2. Determine the value of the cover crops as substitute for chemical fertilizers and its effect on the long-term, overall nutritional status of grapevines.
3. Determine the feasibility of cover crops as substitutes for herbicides in annual weed management in row berms.
4. Determine the costs and benefits of the cultural practices studied in terms of overall chemical inputs, yield, labor requirements and farm profitability.
5. Develop guidelines and integrated demonstrations of cover crop systems in vineyards for pest, weed, and vine-nutrition management.

Abstract of Results
This report describes a continuing on-farm project evaluating the use of two cover crop-based systems for pest, weed, and vine nutrition management in California vineyards. In two large vineyards, from 1992 to 1994, we compared two systems that used a winter annual, oat/vetch cover crop to a system that used clean-cultivation and conventional methods of chemical soil amendments and weed control.

In one cover crop system, we used the cover as dry mulch by cutting the cover biomass and placing it on row berms for weed suppression to reduce herbicide use. The other cover crop system was cut and left in row middles, but as in the clean-cultivated system, weeds on berms were controlled chemically.
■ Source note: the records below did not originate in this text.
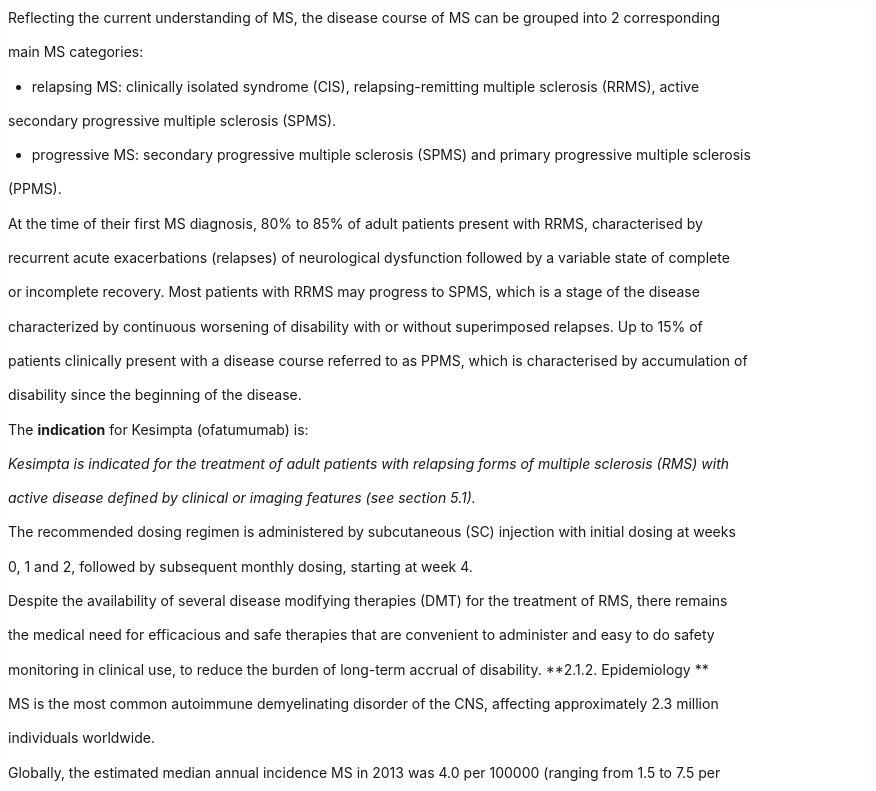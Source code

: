 Reflecting the current understanding of MS, the disease course of MS can be grouped into 2 corresponding

main MS categories:

- relapsing MS: clinically isolated syndrome (CIS), relapsing-remitting multiple sclerosis (RRMS), active

secondary progressive multiple sclerosis (SPMS).

- progressive MS: secondary progressive multiple sclerosis (SPMS) and primary progressive multiple sclerosis

(PPMS).

At the time of their first MS diagnosis, 80% to 85% of adult patients present with RRMS, characterised by

recurrent acute exacerbations (relapses) of neurological dysfunction followed by a variable state of complete

or incomplete recovery. Most patients with RRMS may progress to SPMS, which is a stage of the disease

characterized by continuous worsening of disability with or without superimposed relapses. Up to 15% of

patients clinically present with a disease course referred to as PPMS, which is characterised by accumulation of

disability since the beginning of the disease.

The **indication** for Kesimpta (ofatumumab) is:

*Kesimpta is indicated for the treatment of adult patients with relapsing forms of multiple sclerosis (RMS) with*

*active disease defined by clinical or imaging features (see section 5.1).*

The recommended dosing regimen is administered by subcutaneous (SC) injection with initial dosing at weeks

0, 1 and 2, followed by subsequent monthly dosing, starting at week 4.

Despite the availability of several disease modifying therapies (DMT) for the treatment of RMS, there remains

the medical need for efficacious and safe therapies that are convenient to administer and easy to do safety

monitoring in clinical use, to reduce the burden of long-term accrual of disability. **2.1.2. Epidemiology **

MS is the most common autoimmune demyelinating disorder of the CNS, affecting approximately 2.3 million

individuals worldwide.

Globally, the estimated median annual incidence MS in 2013 was 4.0 per 100000 (ranging from 1.5 to 7.5 per
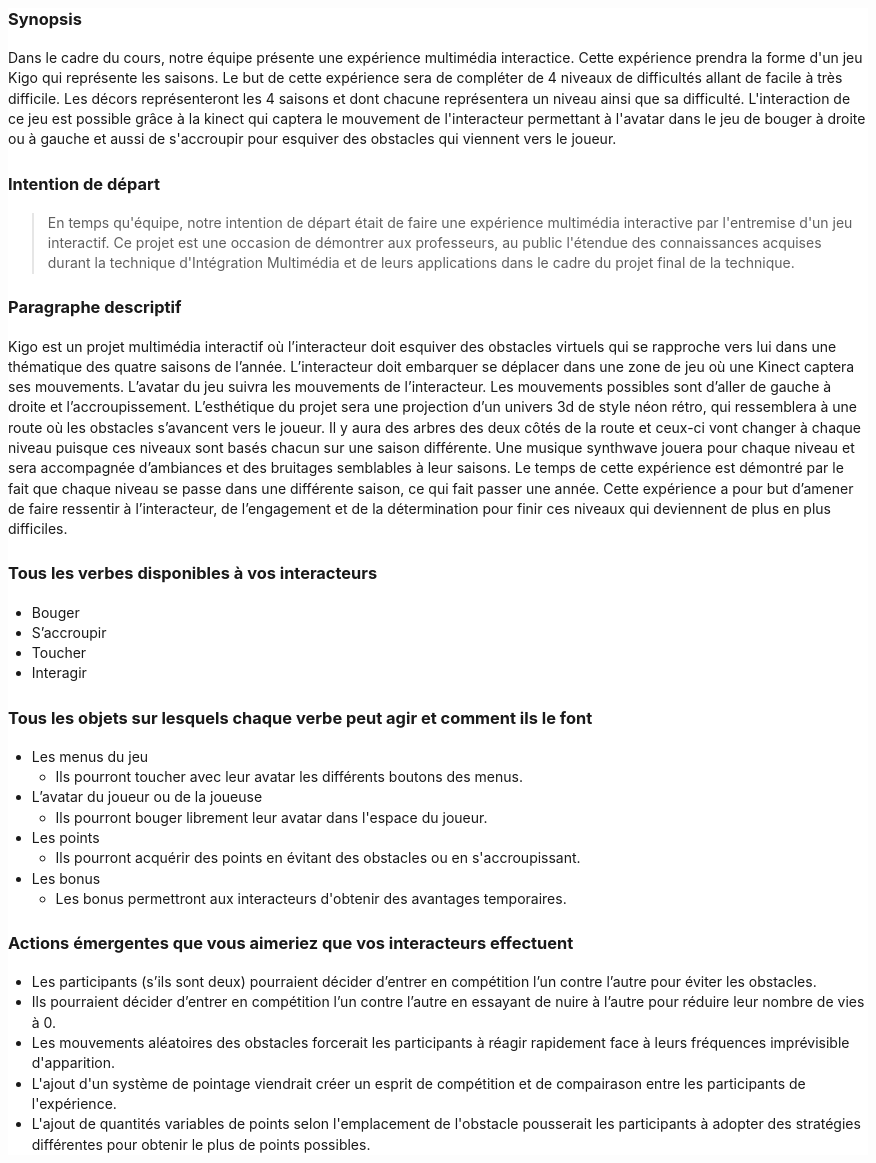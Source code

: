 ### Synopsis

Dans le cadre du cours, notre équipe présente une expérience multimédia interactice. Cette expérience prendra la forme d'un jeu Kigo qui représente les saisons.
Le but de cette expérience sera de compléter de 4 niveaux de difficultés allant de facile à très difficile. Les décors représenteront les 4 saisons et dont chacune représentera un niveau ainsi que sa difficulté.
L'interaction de ce jeu est possible grâce à la kinect qui captera le mouvement de l'interacteur permettant à l'avatar dans le jeu de bouger à droite ou à gauche et aussi de s'accroupir pour esquiver des obstacles qui viennent vers le joueur.

### Intention de départ

> En temps qu'équipe, notre intention de départ était de faire une expérience multimédia interactive par l'entremise d'un jeu interactif. Ce projet est une occasion de démontrer aux professeurs, au public l'étendue des connaissances acquises durant la technique d'Intégration Multimédia et de leurs applications dans le cadre du projet final de la technique.


### Paragraphe descriptif

Kigo est un projet multimédia interactif où l’interacteur doit esquiver des obstacles virtuels qui se rapproche vers lui dans une thématique des quatre saisons de l’année. L’interacteur doit embarquer se déplacer dans une zone de jeu où une Kinect captera ses mouvements. L’avatar du jeu suivra les mouvements de l’interacteur. Les mouvements possibles sont d’aller de gauche à droite et l’accroupissement. L’esthétique du projet sera une projection d’un univers 3d de style néon rétro, qui ressemblera à une route où les obstacles s’avancent vers le joueur. Il y aura des arbres des deux côtés de la route et ceux-ci vont changer à chaque niveau puisque ces niveaux sont basés chacun sur une saison différente. Une musique synthwave jouera pour chaque niveau et sera accompagnée d’ambiances et des bruitages semblables à leur saisons. Le temps de cette expérience est démontré par le fait que chaque niveau se passe dans une différente saison, ce qui fait passer une année. Cette expérience a pour but d’amener de faire ressentir à l’interacteur, de l’engagement et de la détermination pour finir ces niveaux qui deviennent de plus en plus difficiles. 

### Tous les verbes disponibles à vos interacteurs
- Bouger
- S’accroupir
- Toucher
- Interagir

### Tous les objets sur lesquels chaque verbe peut agir et comment ils le font
- Les menus du jeu
  - Ils pourront toucher avec leur avatar les différents boutons des menus.
- L’avatar du joueur ou de la joueuse
  - Ils pourront bouger librement leur avatar dans l'espace du joueur.
- Les points
  - Ils pourront acquérir des points en évitant des obstacles ou en s'accroupissant.
- Les bonus
  - Les bonus permettront aux interacteurs d'obtenir des avantages temporaires.

### Actions émergentes que vous aimeriez que vos interacteurs effectuent
- Les participants (s’ils sont deux) pourraient décider d’entrer en compétition l’un contre l’autre pour éviter les obstacles.
- Ils pourraient décider d’entrer en compétition l’un contre l’autre en essayant de nuire à l’autre pour réduire leur nombre de vies à 0.
- Les mouvements aléatoires des obstacles forcerait les participants à réagir rapidement face à leurs fréquences imprévisible d'apparition.
- L'ajout d'un système de pointage viendrait créer un esprit de compétition et de compairason entre les participants de l'expérience.
- L'ajout de quantités variables de points selon l'emplacement de l'obstacle pousserait les participants à adopter des stratégies différentes pour obtenir le plus de points possibles.
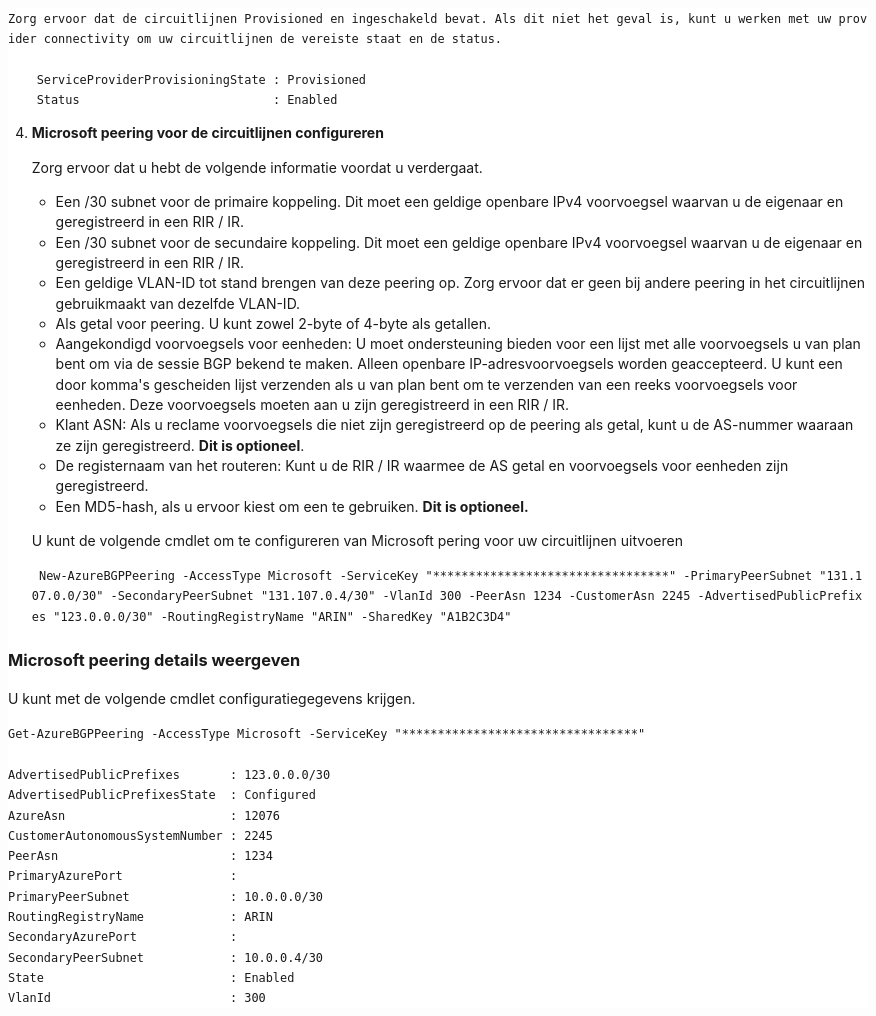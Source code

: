     Zorg ervoor dat de circuitlijnen Provisioned en ingeschakeld bevat. Als dit niet het geval is, kunt u werken met uw provider connectivity om uw circuitlijnen de vereiste staat en de status.

        ServiceProviderProvisioningState : Provisioned
        Status                           : Enabled


4. **Microsoft peering voor de circuitlijnen configureren**

    Zorg ervoor dat u hebt de volgende informatie voordat u verdergaat.

    - Een /30 subnet voor de primaire koppeling. Dit moet een geldige openbare IPv4 voorvoegsel waarvan u de eigenaar en geregistreerd in een RIR / IR.
    - Een /30 subnet voor de secundaire koppeling. Dit moet een geldige openbare IPv4 voorvoegsel waarvan u de eigenaar en geregistreerd in een RIR / IR.
    - Een geldige VLAN-ID tot stand brengen van deze peering op. Zorg ervoor dat er geen bij andere peering in het circuitlijnen gebruikmaakt van dezelfde VLAN-ID.
    - Als getal voor peering. U kunt zowel 2-byte of 4-byte als getallen.
    - Aangekondigd voorvoegsels voor eenheden: U moet ondersteuning bieden voor een lijst met alle voorvoegsels u van plan bent om via de sessie BGP bekend te maken. Alleen openbare IP-adresvoorvoegsels worden geaccepteerd. U kunt een door komma's gescheiden lijst verzenden als u van plan bent om te verzenden van een reeks voorvoegsels voor eenheden. Deze voorvoegsels moeten aan u zijn geregistreerd in een RIR / IR.
    - Klant ASN: Als u reclame voorvoegsels die niet zijn geregistreerd op de peering als getal, kunt u de AS-nummer waaraan ze zijn geregistreerd. **Dit is optioneel**.
    - De registernaam van het routeren: Kunt u de RIR / IR waarmee de AS getal en voorvoegsels voor eenheden zijn geregistreerd.
    - Een MD5-hash, als u ervoor kiest om een te gebruiken. **Dit is optioneel.**
    
    U kunt de volgende cmdlet om te configureren van Microsoft pering voor uw circuitlijnen uitvoeren

        New-AzureBGPPeering -AccessType Microsoft -ServiceKey "*********************************" -PrimaryPeerSubnet "131.107.0.0/30" -SecondaryPeerSubnet "131.107.0.4/30" -VlanId 300 -PeerAsn 1234 -CustomerAsn 2245 -AdvertisedPublicPrefixes "123.0.0.0/30" -RoutingRegistryName "ARIN" -SharedKey "A1B2C3D4"


### <a name="to-view-microsoft-peering-details"></a>Microsoft peering details weergeven

U kunt met de volgende cmdlet configuratiegegevens krijgen.

    Get-AzureBGPPeering -AccessType Microsoft -ServiceKey "*********************************"
    
    AdvertisedPublicPrefixes       : 123.0.0.0/30
    AdvertisedPublicPrefixesState  : Configured
    AzureAsn                       : 12076
    CustomerAutonomousSystemNumber : 2245
    PeerAsn                        : 1234
    PrimaryAzurePort               : 
    PrimaryPeerSubnet              : 10.0.0.0/30
    RoutingRegistryName            : ARIN
    SecondaryAzurePort             : 
    SecondaryPeerSubnet            : 10.0.0.4/30
    State                          : Enabled
    VlanId                         : 300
We also initiated two additional experiments in 1993 using a merced rye/vetch cover crop, to compare a cover/mulch system with clean cultivation in an Experiment Station vineyard; and to compare cover crops used as green manure and re-seed to a clean cultivated system. The cover crop systems were developed to increase the sustainability of grape production by reducing inputs of chemical pesticides and fertilizers. We determined the impact of these systems on vine-nutrient status, weed suppression, and arthropod pests and beneficials. We also developed relative cost budgets for each management system.

Our findings to date indicate that, if properly managed, winter annual, legume/grass cover crops can reduce the reliance of grape growers on insecticides and miticides used to control leafhoppers and spider mites.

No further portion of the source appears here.